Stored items

►

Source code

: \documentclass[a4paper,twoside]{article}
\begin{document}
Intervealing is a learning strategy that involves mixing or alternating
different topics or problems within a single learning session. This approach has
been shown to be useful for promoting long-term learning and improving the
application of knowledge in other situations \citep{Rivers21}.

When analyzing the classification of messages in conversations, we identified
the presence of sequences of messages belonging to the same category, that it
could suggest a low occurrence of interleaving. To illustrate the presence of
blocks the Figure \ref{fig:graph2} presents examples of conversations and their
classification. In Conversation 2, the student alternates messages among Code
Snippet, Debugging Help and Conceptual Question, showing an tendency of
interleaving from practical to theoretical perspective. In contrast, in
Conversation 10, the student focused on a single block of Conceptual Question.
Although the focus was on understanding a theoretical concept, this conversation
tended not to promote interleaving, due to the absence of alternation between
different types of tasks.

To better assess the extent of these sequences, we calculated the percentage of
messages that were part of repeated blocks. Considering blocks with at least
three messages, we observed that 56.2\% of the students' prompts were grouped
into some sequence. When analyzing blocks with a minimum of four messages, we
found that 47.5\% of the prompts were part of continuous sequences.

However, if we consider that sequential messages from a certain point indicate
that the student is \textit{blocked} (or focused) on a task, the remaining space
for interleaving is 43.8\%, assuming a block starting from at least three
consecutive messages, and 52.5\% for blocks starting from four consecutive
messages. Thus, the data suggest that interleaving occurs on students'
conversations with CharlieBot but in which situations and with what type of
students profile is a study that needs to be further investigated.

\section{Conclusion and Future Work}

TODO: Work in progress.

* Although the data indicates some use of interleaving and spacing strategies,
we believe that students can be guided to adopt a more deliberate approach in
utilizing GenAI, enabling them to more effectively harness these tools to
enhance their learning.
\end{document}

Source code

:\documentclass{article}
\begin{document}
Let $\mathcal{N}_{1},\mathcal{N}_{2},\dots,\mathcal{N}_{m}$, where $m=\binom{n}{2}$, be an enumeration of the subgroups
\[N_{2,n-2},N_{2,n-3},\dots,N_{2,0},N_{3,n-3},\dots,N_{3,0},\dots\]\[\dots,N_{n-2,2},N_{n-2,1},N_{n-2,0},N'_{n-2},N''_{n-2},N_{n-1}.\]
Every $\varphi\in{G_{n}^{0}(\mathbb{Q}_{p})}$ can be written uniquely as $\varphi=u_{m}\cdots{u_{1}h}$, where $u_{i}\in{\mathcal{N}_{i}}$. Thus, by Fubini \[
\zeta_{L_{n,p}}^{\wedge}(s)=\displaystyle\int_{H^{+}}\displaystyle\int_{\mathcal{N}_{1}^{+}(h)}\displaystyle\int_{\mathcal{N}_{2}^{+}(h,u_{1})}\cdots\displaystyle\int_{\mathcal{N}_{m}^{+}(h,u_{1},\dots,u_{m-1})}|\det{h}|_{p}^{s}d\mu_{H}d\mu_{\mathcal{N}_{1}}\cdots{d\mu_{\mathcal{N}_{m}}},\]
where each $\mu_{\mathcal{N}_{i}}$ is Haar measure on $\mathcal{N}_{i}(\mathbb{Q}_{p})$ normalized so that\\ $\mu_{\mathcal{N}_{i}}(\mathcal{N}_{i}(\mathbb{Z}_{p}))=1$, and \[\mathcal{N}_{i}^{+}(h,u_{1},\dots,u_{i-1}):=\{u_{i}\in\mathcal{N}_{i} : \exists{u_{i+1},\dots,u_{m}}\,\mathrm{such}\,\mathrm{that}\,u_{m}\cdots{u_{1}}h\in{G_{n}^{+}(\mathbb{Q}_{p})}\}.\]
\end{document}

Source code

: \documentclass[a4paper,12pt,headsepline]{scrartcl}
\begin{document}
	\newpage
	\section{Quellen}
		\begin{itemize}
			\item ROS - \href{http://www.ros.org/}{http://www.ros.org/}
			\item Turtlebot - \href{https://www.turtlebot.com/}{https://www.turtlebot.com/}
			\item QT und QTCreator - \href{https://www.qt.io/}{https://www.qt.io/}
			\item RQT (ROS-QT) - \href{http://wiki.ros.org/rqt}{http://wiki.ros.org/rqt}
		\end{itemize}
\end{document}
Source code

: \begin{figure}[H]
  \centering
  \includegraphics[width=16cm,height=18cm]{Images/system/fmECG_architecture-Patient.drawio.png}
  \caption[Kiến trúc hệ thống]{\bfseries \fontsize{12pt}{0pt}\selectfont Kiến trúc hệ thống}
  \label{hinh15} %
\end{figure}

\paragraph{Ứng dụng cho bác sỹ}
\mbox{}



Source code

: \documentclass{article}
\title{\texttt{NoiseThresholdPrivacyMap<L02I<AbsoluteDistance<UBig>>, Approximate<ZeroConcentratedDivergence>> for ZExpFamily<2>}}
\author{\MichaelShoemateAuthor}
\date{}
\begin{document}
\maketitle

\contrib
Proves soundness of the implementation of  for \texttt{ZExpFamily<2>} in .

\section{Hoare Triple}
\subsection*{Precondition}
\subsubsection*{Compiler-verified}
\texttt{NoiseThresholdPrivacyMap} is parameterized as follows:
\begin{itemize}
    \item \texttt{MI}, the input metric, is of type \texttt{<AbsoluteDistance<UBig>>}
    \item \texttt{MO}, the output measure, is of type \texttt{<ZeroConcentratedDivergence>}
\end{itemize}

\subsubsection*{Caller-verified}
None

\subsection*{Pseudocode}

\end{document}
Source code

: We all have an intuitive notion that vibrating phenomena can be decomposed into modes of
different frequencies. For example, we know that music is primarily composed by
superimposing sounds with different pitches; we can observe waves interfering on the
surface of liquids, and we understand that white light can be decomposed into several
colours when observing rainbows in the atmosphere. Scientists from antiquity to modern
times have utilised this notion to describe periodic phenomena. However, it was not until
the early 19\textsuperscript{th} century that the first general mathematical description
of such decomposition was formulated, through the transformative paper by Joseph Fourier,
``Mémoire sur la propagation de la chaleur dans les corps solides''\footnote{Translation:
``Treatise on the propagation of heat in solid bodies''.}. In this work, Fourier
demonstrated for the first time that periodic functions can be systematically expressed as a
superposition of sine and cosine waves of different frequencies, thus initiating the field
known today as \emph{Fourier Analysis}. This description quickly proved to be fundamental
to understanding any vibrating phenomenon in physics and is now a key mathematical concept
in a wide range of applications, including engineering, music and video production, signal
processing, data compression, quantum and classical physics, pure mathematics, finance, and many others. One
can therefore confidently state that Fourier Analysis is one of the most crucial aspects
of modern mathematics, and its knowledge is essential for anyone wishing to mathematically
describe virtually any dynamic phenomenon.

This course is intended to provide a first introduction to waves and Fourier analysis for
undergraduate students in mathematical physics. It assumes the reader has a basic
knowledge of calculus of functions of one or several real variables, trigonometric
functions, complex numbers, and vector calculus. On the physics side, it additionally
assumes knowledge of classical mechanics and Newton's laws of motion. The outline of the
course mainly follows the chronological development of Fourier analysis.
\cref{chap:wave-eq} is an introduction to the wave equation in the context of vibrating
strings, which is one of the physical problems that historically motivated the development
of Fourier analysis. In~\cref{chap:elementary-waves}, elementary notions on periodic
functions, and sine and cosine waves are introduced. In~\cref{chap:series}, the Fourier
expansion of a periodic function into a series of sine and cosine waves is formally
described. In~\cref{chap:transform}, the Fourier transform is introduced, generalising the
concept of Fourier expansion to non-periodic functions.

◄

WHAT TO WORK ON: From the first line of the data above through the line containing "the presence of sequences", repeat each line exactly, and add nothing.

COMPLETED TASK:
Source code

: \documentclass[a4paper,twoside]{article}
\begin{document}
Intervealing is a learning strategy that involves mixing or alternating
different topics or problems within a single learning session. This approach has
been shown to be useful for promoting long-term learning and improving the
application of knowledge in other situations \citep{Rivers21}.

When analyzing the classification of messages in conversations, we identified
the presence of sequences of messages belonging to the same category, that it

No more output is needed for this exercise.